-- BRIEF --
When you find the word "sArray" in a line of the entries, please copy the whole line.

:::::

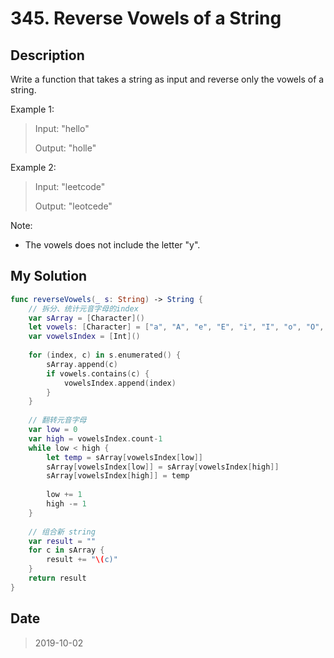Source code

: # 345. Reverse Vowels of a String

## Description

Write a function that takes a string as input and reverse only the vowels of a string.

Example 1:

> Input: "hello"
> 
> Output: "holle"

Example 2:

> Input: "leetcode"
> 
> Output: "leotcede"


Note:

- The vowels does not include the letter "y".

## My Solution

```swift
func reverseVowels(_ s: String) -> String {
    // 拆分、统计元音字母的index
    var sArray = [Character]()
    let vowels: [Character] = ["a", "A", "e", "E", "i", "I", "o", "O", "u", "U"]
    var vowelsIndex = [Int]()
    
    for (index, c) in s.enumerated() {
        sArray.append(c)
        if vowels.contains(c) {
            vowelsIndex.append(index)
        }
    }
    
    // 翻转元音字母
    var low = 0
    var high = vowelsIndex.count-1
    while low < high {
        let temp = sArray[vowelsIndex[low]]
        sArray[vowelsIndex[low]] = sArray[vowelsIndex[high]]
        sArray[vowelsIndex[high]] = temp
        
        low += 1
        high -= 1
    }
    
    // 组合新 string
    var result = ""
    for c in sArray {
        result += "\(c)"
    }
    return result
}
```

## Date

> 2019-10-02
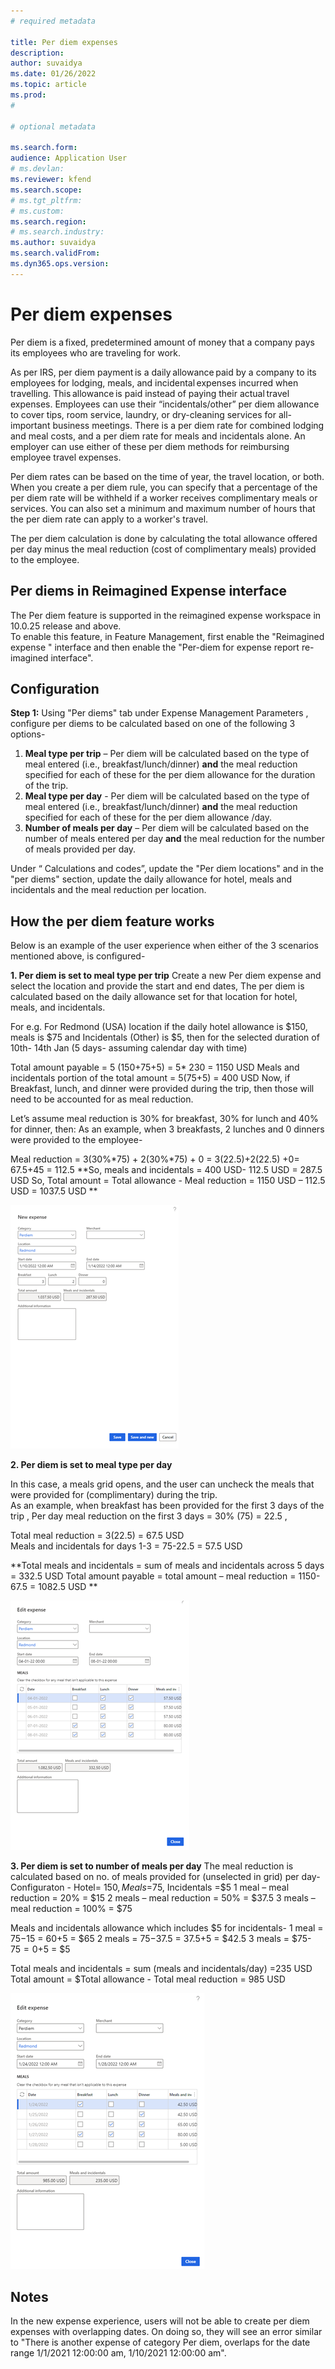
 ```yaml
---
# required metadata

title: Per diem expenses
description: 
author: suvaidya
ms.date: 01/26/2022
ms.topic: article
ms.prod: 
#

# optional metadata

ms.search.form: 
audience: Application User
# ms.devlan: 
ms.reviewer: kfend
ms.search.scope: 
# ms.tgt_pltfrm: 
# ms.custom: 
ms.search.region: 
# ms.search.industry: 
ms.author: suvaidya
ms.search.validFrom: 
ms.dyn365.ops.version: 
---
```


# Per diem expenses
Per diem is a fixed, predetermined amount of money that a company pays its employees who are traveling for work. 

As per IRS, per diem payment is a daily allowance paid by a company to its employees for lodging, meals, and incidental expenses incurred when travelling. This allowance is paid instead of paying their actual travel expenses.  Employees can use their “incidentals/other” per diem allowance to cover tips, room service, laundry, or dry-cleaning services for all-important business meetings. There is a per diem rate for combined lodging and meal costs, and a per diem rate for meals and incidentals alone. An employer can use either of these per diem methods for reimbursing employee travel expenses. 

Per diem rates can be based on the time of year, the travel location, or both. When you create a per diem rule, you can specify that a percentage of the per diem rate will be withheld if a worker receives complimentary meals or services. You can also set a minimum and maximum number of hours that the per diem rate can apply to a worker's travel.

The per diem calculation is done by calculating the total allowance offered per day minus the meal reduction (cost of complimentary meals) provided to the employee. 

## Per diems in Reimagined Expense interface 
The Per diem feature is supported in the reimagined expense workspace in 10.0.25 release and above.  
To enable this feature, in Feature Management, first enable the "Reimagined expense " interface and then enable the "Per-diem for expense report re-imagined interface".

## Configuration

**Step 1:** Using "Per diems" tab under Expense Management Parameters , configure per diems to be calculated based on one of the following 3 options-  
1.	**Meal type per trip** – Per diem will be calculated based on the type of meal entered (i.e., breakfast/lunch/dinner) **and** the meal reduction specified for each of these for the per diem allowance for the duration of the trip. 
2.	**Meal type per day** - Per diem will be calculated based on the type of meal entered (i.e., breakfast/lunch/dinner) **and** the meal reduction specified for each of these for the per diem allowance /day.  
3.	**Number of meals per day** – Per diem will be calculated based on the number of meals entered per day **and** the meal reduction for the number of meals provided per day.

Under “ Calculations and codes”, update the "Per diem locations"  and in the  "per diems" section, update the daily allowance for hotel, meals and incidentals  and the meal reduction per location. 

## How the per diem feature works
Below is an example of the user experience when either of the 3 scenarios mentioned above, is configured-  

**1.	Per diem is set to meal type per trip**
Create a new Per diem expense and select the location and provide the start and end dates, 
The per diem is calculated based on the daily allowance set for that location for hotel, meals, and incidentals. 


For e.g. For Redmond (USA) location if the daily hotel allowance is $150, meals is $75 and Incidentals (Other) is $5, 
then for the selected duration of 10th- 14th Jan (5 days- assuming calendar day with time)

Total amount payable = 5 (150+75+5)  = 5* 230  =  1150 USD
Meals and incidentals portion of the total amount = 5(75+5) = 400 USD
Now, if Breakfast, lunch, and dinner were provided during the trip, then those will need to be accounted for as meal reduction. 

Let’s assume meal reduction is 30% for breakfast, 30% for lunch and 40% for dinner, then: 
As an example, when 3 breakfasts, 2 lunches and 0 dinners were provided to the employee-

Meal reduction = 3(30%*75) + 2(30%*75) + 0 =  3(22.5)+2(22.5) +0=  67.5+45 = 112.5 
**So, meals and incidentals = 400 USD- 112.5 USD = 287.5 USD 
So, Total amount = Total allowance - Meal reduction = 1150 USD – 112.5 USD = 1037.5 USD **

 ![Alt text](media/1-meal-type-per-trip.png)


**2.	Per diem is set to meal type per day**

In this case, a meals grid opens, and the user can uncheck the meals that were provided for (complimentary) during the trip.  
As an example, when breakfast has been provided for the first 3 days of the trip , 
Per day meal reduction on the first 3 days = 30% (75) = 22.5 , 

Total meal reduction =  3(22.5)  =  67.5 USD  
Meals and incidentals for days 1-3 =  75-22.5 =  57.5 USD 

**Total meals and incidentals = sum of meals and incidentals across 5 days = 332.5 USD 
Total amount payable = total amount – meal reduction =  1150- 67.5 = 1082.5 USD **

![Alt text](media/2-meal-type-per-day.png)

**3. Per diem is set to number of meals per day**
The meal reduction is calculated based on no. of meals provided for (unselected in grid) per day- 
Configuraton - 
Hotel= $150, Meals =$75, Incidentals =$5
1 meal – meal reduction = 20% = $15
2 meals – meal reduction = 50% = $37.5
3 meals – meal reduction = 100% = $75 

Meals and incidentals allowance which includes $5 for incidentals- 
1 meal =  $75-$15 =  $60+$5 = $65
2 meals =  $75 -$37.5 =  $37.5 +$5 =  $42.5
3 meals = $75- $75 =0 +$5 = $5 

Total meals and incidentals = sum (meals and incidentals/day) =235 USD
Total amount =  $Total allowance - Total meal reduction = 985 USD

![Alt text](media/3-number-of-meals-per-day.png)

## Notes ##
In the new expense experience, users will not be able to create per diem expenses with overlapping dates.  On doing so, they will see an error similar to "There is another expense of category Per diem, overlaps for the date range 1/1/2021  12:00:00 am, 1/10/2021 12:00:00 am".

:::::

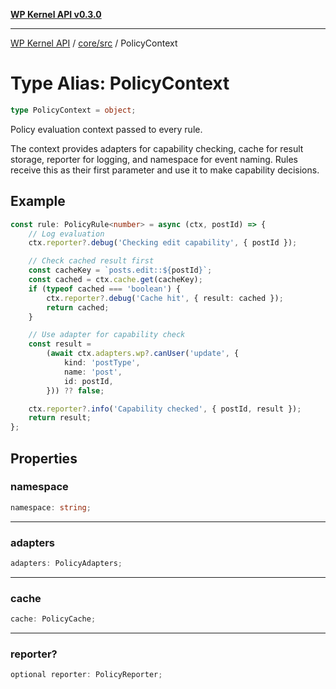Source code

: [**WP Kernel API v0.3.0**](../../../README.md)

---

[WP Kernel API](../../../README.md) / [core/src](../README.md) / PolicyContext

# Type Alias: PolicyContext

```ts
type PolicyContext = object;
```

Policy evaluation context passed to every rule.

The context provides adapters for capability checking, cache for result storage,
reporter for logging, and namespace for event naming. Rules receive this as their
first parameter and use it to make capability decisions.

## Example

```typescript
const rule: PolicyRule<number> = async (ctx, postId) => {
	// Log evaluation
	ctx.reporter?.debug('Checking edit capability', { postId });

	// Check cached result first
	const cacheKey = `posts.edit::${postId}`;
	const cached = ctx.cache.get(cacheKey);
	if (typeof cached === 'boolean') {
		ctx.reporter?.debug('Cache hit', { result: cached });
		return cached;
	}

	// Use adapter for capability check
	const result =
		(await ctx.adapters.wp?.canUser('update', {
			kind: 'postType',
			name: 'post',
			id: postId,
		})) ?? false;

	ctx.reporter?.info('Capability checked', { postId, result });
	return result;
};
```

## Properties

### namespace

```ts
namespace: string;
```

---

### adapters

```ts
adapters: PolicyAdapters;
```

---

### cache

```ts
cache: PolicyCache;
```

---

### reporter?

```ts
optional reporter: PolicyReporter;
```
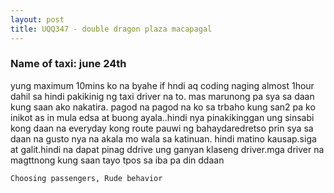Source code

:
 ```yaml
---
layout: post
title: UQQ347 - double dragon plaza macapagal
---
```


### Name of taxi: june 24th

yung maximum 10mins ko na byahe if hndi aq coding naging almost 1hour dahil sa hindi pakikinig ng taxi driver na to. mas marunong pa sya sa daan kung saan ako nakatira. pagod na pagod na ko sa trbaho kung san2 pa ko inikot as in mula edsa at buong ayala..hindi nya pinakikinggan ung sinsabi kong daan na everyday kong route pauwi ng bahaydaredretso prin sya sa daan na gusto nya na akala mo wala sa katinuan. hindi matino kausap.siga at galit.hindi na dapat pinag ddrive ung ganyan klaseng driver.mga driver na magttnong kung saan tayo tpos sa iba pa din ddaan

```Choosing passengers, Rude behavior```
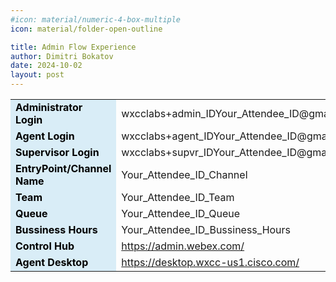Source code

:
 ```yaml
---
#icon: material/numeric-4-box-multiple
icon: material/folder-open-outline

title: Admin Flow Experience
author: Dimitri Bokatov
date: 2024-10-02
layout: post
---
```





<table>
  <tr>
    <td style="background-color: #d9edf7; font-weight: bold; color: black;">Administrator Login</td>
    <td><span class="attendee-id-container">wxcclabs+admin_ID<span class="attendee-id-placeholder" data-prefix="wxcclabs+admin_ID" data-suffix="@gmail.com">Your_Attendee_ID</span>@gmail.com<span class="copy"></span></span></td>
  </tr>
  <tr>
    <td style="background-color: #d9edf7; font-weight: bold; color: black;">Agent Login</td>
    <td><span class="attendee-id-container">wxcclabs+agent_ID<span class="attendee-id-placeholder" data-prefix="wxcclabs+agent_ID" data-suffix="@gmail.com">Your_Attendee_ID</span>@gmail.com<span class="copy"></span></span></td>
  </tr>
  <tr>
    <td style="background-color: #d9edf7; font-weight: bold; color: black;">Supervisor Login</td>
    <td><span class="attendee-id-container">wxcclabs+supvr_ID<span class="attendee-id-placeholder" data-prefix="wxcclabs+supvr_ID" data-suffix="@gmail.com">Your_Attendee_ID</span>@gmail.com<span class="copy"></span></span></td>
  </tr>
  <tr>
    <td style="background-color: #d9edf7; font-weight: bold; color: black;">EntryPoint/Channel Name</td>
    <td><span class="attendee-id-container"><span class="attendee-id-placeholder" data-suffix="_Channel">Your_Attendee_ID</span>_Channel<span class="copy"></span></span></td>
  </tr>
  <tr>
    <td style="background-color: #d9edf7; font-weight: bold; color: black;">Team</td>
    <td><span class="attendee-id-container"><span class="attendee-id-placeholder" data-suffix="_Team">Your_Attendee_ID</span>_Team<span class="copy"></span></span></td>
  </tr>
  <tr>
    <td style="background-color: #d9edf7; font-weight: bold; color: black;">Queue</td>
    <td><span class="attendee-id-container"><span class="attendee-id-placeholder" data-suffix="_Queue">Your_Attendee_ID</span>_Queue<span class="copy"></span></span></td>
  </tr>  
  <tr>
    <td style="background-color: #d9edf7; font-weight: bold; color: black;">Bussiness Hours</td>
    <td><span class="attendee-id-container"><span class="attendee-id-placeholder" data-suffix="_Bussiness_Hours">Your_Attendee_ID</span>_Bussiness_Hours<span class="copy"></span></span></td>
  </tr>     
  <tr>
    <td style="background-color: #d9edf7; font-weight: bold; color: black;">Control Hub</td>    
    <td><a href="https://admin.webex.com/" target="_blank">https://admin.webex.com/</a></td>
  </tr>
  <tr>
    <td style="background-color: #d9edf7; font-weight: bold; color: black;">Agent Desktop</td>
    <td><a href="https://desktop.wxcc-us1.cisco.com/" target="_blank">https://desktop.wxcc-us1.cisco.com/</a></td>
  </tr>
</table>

:::::

-- ANSWER TO THIS EXERCISE --
    var sArray = [Character]()
        sArray.append(c)
        let temp = sArray[vowelsIndex[low]]
        sArray[vowelsIndex[low]] = sArray[vowelsIndex[high]]
        sArray[vowelsIndex[high]] = temp
    for c in sArray {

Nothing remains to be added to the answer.